Une inquiétude qui gagne toutes les PME
Loin des tours de La Défense, le malaise est identique. Les dirigeants de TPE et PME se sentent "abandonnés par l'État" face à une conjoncture instable. Le moral est en berne : 7 chefs d'entreprise sur 10 craignent une hausse imminente de la fiscalité directe et des cotisations sociales. Ils redoutent de payer la facture d'une gestion budgétaire nationale qu'ils jugent défaillante.
II. Un poids fiscal et normatif unique en Europe
L'exception française : une pression fiscale record
Les chiffres donnent du grain à moudre aux contestataires. La France conserve sa place de championne de la zone euro avec un taux de prélèvements obligatoires atteignant 45,3 % du PIB en 2024, contre une moyenne de 40,9 % chez nos voisins. Plus alarmant pour l'attractivité : si l'on cumule IS, dividendes et surtaxes, le taux d'imposition des bénéfices est estimé à 57,85 %, un niveau qualifié de "proche du confiscatoire".
Le handicap lourd des impôts de production
Ce qui plombe réellement la compétitivité tricolore, ce n'est pas seulement l'impôt sur les bénéfices, mais les impôts de production. Ces taxes, dues avant même d'avoir réalisé le moindre profit, sont largement supérieures en France par rapport à l'Allemagne. C'est un boulet au pied pour l'industrie qui peine à lutter à armes égales sur le marché européen.
L'inflation normative : le mur de la bureaucratie
Au-delà de l'argent, c'est le temps perdu qui exaspère. Le Medef pointe du doigt une "inflation normative" galopante. Malgré les promesses de simplification, la paperasse s'accumule :
- Le code de la consommation a gonflé de 53 % en dix ans.

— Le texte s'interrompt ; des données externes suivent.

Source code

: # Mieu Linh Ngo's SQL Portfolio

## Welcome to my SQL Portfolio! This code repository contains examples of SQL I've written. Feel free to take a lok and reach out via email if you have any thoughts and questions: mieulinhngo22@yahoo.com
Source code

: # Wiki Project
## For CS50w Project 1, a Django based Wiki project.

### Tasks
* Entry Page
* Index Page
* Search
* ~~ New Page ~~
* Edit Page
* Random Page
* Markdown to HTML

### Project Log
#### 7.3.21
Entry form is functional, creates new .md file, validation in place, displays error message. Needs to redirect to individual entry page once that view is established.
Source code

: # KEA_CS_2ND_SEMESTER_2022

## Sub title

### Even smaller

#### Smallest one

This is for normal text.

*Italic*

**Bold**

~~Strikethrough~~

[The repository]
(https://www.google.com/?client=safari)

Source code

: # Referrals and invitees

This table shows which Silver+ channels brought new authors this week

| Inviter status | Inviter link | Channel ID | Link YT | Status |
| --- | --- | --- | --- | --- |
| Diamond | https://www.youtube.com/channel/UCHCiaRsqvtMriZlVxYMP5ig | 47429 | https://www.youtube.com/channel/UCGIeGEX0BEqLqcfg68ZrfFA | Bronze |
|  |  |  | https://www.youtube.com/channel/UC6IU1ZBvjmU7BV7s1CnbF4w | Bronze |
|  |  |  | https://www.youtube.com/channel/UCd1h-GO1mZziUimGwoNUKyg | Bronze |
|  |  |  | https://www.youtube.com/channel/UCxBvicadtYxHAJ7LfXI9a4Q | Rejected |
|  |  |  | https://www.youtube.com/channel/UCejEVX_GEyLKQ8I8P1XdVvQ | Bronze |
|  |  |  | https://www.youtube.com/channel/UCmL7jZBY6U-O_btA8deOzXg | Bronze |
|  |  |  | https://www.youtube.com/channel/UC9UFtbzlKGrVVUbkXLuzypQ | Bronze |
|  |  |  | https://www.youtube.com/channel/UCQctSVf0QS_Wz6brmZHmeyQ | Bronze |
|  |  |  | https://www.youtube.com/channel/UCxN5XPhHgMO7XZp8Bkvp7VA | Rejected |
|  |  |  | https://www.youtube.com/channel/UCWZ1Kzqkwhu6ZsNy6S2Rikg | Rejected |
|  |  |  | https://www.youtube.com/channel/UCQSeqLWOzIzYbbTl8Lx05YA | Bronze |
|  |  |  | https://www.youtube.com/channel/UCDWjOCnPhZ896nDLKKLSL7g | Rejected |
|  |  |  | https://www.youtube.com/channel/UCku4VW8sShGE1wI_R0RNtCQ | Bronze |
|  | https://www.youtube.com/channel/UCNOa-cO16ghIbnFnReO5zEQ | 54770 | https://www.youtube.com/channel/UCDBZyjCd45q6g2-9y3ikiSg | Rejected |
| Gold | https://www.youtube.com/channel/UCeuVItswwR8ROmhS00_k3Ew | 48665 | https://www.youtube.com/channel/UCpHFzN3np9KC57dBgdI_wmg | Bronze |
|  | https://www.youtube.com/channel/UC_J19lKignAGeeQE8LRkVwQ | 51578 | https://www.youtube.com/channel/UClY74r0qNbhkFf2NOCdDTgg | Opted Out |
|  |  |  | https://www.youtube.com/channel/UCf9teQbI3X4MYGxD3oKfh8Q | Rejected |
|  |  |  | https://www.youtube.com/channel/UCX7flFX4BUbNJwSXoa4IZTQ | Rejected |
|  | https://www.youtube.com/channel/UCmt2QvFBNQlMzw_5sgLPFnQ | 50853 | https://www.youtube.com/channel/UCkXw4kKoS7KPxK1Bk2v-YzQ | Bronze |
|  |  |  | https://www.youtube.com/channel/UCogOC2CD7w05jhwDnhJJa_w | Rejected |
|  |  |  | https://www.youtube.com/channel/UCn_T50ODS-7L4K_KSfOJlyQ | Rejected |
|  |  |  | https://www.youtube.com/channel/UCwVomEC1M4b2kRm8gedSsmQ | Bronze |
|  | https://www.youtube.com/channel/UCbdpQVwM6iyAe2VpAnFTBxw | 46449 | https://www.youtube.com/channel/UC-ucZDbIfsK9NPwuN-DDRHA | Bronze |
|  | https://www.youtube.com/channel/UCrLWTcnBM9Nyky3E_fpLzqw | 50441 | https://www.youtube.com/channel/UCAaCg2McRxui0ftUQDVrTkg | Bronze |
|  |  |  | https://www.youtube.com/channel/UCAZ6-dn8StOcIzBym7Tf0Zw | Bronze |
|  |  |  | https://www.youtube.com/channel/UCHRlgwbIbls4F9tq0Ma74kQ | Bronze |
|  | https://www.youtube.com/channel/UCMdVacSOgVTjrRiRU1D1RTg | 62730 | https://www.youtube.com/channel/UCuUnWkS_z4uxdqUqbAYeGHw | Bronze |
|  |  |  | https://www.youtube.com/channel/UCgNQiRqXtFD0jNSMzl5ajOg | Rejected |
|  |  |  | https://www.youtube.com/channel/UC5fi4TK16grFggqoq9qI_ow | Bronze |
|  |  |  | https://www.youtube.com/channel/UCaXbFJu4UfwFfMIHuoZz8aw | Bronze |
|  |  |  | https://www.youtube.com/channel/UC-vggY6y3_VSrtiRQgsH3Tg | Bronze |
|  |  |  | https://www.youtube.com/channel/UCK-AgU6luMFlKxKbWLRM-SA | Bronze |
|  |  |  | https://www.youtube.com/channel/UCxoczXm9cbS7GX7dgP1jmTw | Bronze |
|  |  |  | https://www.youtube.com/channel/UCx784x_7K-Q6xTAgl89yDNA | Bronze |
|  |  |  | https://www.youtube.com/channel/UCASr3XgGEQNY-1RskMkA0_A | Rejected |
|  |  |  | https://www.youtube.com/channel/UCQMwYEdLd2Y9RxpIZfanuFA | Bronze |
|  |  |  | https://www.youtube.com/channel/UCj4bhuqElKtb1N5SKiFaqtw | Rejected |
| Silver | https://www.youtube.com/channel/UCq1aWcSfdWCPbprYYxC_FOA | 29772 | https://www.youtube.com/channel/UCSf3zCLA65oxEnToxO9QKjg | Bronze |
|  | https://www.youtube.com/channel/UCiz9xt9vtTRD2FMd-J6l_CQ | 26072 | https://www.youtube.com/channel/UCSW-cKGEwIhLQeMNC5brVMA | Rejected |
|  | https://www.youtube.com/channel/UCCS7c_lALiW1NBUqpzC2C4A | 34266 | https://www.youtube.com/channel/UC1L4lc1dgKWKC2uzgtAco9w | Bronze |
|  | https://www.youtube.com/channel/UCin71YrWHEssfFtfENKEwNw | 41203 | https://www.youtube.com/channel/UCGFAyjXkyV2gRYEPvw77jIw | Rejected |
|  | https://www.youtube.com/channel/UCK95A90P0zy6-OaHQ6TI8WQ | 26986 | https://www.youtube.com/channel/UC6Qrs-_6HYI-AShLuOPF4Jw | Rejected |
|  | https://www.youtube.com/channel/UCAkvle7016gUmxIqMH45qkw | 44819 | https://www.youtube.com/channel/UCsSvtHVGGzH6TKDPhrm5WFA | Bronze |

- Celui de l'environnement a pris 43 % de volume sur la même période.
Pour 64 % des PME européennes, cette charge administrative est devenue un frein majeur au développement.
III. Attentes de clarification et risques de fuite
Les chantiers de simplification à l'arrêt
Les patrons attendent désespérément le dégel du projet de loi de simplification de la vie économique. Ce texte, maintes fois reporté, a pour vocation de réduire la charge mentale et administrative qui pèse sur les TPE-PME et d'accélérer les projets industriels. Son absence entretient un sentiment d'immobilisme nuisible.
L'appel à un effort collectif plus juste
Le message des organisations patronales (Medef, CPME) est unanime : non à une hausse d'impôts sans baisse des dépenses publiques. La CPME dénonce un véritable "délire fiscal" et exige que le débat politique se recentre sur la compétitivité des entreprises plutôt que sur leur taxation. L'effort doit être partagé, et non reposer uniquement sur les créateurs de richesse.
La menace réelle des délocalisations
Attention au retour de bâton. Les dirigeants préviennent que l'augmentation de la pression fiscale est "idéale pour pousser à la délocalisation". Dans une économie mondialisée, la comparaison est vite faite : face à une Irlande proposant un taux à 12,5 % ou des États-Unis très incitatifs, la France risque de voir ses fleurons faire leurs valises.